— EXERCISE GOAL —
Everything in the entries below should be restated exactly, except for the pictures.

— MATERIALS PROVIDED —
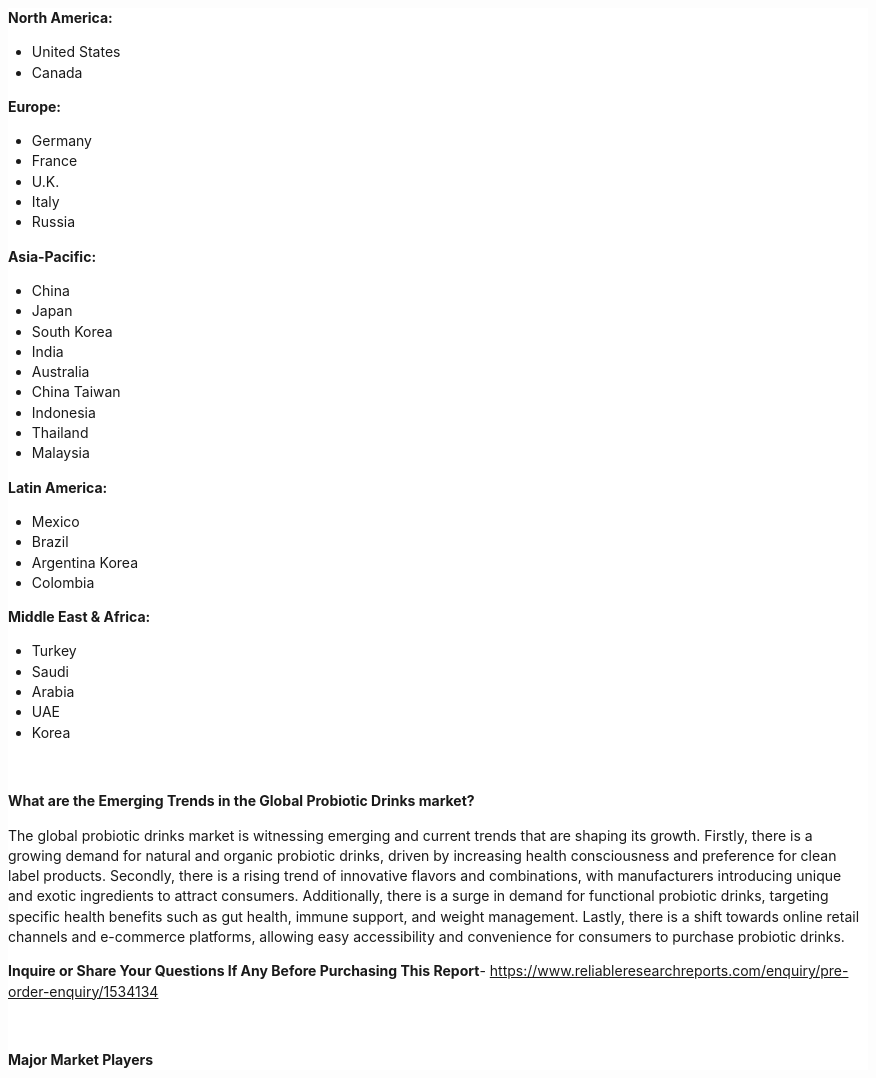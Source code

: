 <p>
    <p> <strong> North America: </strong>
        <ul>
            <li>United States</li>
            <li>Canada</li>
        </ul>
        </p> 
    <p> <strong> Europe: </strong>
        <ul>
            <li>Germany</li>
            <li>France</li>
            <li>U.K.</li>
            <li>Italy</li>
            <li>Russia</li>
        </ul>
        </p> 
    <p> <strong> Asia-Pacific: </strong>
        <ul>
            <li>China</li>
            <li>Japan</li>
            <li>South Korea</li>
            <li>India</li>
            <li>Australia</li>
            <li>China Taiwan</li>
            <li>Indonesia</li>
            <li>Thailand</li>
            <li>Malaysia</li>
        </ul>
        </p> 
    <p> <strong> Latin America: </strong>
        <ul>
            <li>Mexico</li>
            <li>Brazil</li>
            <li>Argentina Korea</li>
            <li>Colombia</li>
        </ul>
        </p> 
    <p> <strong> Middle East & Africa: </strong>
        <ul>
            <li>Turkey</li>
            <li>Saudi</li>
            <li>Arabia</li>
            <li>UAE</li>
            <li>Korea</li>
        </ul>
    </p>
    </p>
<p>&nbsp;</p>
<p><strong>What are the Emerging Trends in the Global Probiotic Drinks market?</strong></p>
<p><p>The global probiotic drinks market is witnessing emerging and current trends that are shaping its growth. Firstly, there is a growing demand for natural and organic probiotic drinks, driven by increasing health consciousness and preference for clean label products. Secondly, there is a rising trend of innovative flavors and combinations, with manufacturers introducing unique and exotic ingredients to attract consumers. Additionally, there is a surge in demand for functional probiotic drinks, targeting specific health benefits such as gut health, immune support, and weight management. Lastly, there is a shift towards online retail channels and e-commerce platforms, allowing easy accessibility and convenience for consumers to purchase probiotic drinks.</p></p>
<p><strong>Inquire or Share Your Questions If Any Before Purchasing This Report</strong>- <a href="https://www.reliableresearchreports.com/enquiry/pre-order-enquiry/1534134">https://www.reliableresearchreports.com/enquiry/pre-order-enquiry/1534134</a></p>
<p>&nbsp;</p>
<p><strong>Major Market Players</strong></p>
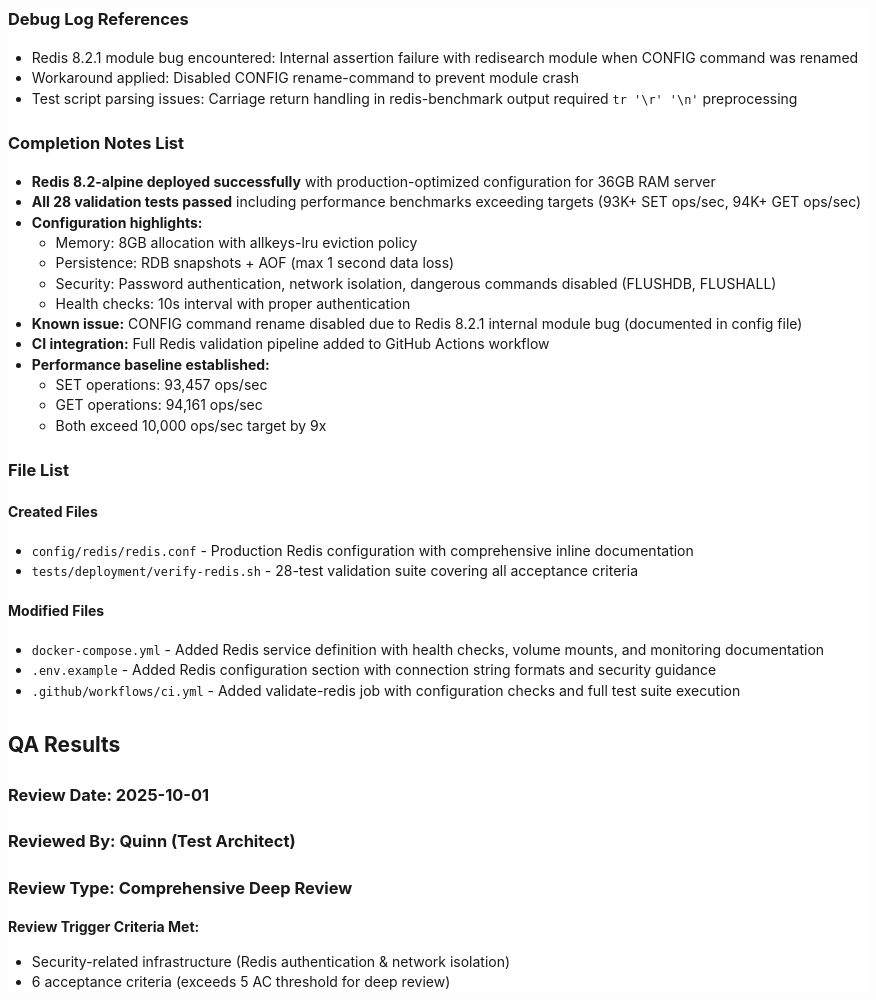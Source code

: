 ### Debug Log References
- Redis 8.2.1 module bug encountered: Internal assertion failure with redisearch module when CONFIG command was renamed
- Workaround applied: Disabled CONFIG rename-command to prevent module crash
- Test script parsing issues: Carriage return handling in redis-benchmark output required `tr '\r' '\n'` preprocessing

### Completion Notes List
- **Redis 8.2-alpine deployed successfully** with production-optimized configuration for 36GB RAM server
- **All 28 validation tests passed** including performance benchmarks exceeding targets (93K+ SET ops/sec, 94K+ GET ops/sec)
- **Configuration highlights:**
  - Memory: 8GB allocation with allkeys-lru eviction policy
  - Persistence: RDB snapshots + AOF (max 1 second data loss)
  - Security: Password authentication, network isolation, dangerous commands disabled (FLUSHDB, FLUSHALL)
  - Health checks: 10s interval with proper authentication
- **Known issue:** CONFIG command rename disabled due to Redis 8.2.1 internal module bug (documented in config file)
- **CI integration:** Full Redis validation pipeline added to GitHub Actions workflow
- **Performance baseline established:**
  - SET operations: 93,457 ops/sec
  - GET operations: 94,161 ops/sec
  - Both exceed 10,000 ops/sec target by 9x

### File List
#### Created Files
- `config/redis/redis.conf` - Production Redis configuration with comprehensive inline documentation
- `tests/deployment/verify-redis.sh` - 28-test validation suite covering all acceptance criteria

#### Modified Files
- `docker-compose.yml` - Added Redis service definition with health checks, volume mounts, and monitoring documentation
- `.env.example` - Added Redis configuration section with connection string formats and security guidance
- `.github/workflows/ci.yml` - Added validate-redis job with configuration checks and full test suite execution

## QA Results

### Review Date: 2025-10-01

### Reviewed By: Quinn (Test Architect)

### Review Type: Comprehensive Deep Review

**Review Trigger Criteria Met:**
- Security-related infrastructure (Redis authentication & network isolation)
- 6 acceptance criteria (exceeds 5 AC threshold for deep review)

— REPLY TO THE EXERCISE —
Source code

: <p>
    <p> <strong> North America: </strong>
        <ul>
            <li>United States</li>
            <li>Canada</li>
        </ul>
        </p> 
    <p> <strong> Europe: </strong>
        <ul>
            <li>Germany</li>
            <li>France</li>
            <li>U.K.</li>
            <li>Italy</li>
            <li>Russia</li>
        </ul>
        </p> 
    <p> <strong> Asia-Pacific: </strong>
        <ul>
            <li>China</li>
            <li>Japan</li>
            <li>South Korea</li>
            <li>India</li>
            <li>Australia</li>
            <li>China Taiwan</li>
            <li>Indonesia</li>
            <li>Thailand</li>
            <li>Malaysia</li>
        </ul>
        </p> 
    <p> <strong> Latin America: </strong>
        <ul>
            <li>Mexico</li>
            <li>Brazil</li>
            <li>Argentina Korea</li>
            <li>Colombia</li>
        </ul>
        </p> 
    <p> <strong> Middle East & Africa: </strong>
        <ul>
            <li>Turkey</li>
            <li>Saudi</li>
            <li>Arabia</li>
            <li>UAE</li>
            <li>Korea</li>
        </ul>
    </p>
    </p>
<p>&nbsp;</p>
<p><strong>What are the Emerging Trends in the Global Probiotic Drinks market?</strong></p>
<p><p>The global probiotic drinks market is witnessing emerging and current trends that are shaping its growth. Firstly, there is a growing demand for natural and organic probiotic drinks, driven by increasing health consciousness and preference for clean label products. Secondly, there is a rising trend of innovative flavors and combinations, with manufacturers introducing unique and exotic ingredients to attract consumers. Additionally, there is a surge in demand for functional probiotic drinks, targeting specific health benefits such as gut health, immune support, and weight management. Lastly, there is a shift towards online retail channels and e-commerce platforms, allowing easy accessibility and convenience for consumers to purchase probiotic drinks.</p></p>
<p><strong>Inquire or Share Your Questions If Any Before Purchasing This Report</strong>- <a href="https://www.reliableresearchreports.com/enquiry/pre-order-enquiry/1534134">https://www.reliableresearchreports.com/enquiry/pre-order-enquiry/1534134</a></p>
<p>&nbsp;</p>
<p><strong>Major Market Players</strong></p>
Source code

: ### Debug Log References
- Redis 8.2.1 module bug encountered: Internal assertion failure with redisearch module when CONFIG command was renamed
- Workaround applied: Disabled CONFIG rename-command to prevent module crash
- Test script parsing issues: Carriage return handling in redis-benchmark output required `tr '\r' '\n'` preprocessing

### Completion Notes List
- **Redis 8.2-alpine deployed successfully** with production-optimized configuration for 36GB RAM server
- **All 28 validation tests passed** including performance benchmarks exceeding targets (93K+ SET ops/sec, 94K+ GET ops/sec)
- **Configuration highlights:**
  - Memory: 8GB allocation with allkeys-lru eviction policy
  - Persistence: RDB snapshots + AOF (max 1 second data loss)
  - Security: Password authentication, network isolation, dangerous commands disabled (FLUSHDB, FLUSHALL)
  - Health checks: 10s interval with proper authentication
- **Known issue:** CONFIG command rename disabled due to Redis 8.2.1 internal module bug (documented in config file)
- **CI integration:** Full Redis validation pipeline added to GitHub Actions workflow
- **Performance baseline established:**
  - SET operations: 93,457 ops/sec
  - GET operations: 94,161 ops/sec
  - Both exceed 10,000 ops/sec target by 9x

### File List
#### Created Files
- `config/redis/redis.conf` - Production Redis configuration with comprehensive inline documentation
- `tests/deployment/verify-redis.sh` - 28-test validation suite covering all acceptance criteria

#### Modified Files
- `docker-compose.yml` - Added Redis service definition with health checks, volume mounts, and monitoring documentation
- `.env.example` - Added Redis configuration section with connection string formats and security guidance
- `.github/workflows/ci.yml` - Added validate-redis job with configuration checks and full test suite execution

## QA Results

### Review Date: 2025-10-01

### Reviewed By: Quinn (Test Architect)

### Review Type: Comprehensive Deep Review

**Review Trigger Criteria Met:**
- Security-related infrastructure (Redis authentication & network isolation)
- 6 acceptance criteria (exceeds 5 AC threshold for deep review)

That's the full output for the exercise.